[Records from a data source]

◇ ◇ ◇

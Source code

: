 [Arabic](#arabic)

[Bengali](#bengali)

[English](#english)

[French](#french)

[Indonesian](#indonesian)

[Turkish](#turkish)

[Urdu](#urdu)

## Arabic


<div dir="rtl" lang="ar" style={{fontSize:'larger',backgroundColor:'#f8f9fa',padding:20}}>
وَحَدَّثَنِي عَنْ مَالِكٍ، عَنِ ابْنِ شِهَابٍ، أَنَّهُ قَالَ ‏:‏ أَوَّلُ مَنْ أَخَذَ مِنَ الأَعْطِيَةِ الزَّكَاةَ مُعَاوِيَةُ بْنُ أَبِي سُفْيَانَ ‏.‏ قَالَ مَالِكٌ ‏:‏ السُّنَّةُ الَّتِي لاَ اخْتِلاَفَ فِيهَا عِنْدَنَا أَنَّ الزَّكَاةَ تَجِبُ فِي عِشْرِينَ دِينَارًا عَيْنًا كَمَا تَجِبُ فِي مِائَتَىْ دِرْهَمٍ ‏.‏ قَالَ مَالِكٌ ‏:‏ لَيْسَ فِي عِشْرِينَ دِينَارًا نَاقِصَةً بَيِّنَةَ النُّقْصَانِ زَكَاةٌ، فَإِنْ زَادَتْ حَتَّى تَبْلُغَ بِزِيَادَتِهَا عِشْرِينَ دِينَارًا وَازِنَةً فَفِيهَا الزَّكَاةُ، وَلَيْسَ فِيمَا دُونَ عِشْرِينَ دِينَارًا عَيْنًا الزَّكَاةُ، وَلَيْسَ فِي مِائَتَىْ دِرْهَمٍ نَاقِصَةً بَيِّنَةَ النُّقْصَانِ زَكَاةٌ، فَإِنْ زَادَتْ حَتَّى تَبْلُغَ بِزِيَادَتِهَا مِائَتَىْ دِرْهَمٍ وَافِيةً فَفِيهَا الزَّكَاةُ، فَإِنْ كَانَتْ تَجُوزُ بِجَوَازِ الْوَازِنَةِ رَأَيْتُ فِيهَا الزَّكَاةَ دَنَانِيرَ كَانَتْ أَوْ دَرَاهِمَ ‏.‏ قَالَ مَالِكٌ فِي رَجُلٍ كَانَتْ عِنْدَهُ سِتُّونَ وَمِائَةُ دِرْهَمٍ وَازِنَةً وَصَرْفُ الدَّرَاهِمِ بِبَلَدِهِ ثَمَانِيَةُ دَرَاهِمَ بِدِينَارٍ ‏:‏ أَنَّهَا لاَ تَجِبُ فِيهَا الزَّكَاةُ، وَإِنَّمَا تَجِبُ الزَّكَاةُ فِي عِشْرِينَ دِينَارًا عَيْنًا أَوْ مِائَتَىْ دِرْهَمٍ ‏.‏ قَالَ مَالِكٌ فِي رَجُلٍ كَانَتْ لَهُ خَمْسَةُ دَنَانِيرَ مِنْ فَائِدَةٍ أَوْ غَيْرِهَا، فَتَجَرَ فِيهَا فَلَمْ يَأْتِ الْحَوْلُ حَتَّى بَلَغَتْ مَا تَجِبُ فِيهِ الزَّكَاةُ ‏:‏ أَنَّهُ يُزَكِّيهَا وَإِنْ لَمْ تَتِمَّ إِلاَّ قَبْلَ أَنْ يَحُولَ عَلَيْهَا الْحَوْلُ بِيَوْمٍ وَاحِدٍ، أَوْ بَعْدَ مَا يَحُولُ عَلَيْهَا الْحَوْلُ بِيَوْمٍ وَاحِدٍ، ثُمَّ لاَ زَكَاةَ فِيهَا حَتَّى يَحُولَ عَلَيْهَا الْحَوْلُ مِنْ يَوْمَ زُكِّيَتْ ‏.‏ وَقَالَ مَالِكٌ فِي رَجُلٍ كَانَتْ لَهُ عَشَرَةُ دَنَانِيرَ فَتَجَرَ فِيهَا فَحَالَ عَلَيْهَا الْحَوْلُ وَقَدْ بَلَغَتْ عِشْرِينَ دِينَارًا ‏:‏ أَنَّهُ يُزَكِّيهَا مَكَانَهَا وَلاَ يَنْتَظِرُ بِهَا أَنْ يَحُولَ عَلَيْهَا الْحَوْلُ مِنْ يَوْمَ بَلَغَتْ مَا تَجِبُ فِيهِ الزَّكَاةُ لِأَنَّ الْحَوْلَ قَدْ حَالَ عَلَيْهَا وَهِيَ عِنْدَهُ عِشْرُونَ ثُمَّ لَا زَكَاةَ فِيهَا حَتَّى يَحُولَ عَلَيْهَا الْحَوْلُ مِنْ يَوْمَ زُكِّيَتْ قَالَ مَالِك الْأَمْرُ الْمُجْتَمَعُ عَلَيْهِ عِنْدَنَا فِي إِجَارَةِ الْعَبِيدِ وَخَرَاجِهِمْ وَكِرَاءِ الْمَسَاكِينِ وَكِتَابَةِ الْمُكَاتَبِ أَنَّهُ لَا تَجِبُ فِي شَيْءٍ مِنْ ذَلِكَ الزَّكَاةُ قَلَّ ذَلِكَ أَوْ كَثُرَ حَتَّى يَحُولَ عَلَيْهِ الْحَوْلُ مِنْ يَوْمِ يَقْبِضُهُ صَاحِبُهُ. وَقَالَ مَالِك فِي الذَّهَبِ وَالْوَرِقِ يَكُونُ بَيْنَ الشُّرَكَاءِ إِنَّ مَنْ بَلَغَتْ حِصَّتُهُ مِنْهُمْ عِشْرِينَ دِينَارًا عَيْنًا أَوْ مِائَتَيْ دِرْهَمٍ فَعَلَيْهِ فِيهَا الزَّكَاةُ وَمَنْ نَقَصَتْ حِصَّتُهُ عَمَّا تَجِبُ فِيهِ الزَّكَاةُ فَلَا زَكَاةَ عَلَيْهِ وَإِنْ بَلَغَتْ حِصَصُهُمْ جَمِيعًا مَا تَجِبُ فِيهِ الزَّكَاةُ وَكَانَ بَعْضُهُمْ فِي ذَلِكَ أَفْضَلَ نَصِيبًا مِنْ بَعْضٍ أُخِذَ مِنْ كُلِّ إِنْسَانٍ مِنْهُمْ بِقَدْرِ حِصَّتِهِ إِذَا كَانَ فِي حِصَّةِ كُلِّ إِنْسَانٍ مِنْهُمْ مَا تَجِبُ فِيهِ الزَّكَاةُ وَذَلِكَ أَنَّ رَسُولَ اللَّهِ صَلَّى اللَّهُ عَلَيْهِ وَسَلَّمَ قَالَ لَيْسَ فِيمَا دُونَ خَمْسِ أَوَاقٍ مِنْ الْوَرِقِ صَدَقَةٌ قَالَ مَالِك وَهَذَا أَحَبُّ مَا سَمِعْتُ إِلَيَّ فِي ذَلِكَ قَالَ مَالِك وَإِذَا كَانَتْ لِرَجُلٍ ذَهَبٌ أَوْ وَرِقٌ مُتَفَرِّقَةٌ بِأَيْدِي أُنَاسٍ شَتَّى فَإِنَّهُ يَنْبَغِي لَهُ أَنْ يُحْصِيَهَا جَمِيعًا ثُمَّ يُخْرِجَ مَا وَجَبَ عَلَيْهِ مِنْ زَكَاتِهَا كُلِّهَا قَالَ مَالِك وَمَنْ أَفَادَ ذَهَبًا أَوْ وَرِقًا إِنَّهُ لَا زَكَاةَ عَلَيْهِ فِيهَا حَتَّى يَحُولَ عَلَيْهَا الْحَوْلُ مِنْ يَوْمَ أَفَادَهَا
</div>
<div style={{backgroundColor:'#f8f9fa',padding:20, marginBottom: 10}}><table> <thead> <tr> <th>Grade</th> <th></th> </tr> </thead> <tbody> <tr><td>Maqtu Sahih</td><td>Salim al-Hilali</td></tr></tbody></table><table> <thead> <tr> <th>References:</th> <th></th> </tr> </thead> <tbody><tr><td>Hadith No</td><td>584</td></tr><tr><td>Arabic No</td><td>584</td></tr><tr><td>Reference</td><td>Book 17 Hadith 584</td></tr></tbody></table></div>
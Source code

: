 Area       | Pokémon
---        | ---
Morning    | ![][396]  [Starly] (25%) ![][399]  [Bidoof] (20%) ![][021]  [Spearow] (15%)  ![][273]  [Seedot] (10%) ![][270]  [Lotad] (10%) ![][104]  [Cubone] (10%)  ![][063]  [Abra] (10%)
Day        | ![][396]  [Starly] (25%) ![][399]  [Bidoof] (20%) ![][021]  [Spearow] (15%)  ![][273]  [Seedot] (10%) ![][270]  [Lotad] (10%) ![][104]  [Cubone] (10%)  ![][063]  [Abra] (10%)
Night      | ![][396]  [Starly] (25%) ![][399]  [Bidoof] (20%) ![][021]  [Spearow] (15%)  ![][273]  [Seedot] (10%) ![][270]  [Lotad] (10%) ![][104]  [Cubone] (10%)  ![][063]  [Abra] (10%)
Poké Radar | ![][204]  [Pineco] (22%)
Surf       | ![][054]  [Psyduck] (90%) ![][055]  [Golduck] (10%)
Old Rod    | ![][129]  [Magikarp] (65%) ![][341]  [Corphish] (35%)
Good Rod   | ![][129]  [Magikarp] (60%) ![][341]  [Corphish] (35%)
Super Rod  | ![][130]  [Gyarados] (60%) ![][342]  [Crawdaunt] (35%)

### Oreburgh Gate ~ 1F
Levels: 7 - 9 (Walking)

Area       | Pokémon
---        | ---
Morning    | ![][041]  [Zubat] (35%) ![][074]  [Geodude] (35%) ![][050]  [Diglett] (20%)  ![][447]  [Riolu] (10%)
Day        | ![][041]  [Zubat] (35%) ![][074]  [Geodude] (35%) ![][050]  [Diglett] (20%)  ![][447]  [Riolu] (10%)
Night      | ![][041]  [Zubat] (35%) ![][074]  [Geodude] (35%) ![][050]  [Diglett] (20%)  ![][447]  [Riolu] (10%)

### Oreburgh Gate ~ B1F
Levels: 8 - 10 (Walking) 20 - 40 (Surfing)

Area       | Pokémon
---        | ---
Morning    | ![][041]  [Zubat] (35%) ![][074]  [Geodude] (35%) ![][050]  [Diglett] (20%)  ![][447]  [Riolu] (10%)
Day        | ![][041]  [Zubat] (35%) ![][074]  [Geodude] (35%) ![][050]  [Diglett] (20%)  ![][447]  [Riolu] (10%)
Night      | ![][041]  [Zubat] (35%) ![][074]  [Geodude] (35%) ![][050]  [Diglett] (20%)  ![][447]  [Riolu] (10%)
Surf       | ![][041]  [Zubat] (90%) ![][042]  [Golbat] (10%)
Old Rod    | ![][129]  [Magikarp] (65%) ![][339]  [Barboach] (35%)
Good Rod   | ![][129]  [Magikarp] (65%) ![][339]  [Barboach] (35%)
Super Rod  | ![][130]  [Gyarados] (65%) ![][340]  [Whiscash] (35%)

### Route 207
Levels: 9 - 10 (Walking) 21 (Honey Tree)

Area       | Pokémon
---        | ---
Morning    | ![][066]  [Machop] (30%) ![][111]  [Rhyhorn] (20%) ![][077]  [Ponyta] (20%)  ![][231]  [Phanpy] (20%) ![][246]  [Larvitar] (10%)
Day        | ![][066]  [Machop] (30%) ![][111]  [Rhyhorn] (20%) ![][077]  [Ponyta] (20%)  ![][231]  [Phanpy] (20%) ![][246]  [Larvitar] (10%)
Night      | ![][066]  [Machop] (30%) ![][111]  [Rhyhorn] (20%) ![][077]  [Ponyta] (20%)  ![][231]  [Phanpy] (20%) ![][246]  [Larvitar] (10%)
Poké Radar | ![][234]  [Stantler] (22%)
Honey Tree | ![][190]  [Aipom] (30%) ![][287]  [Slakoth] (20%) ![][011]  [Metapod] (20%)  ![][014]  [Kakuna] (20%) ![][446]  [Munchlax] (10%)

◇ ◇ ◇

**Exercise**
Pick out the lines above that hold the string "Gyarados" and show them.

**Response below**
Super Rod  | ![][130]  [Gyarados] (60%) ![][342]  [Crawdaunt] (35%)
Super Rod  | ![][130]  [Gyarados] (65%) ![][340]  [Whiscash] (35%)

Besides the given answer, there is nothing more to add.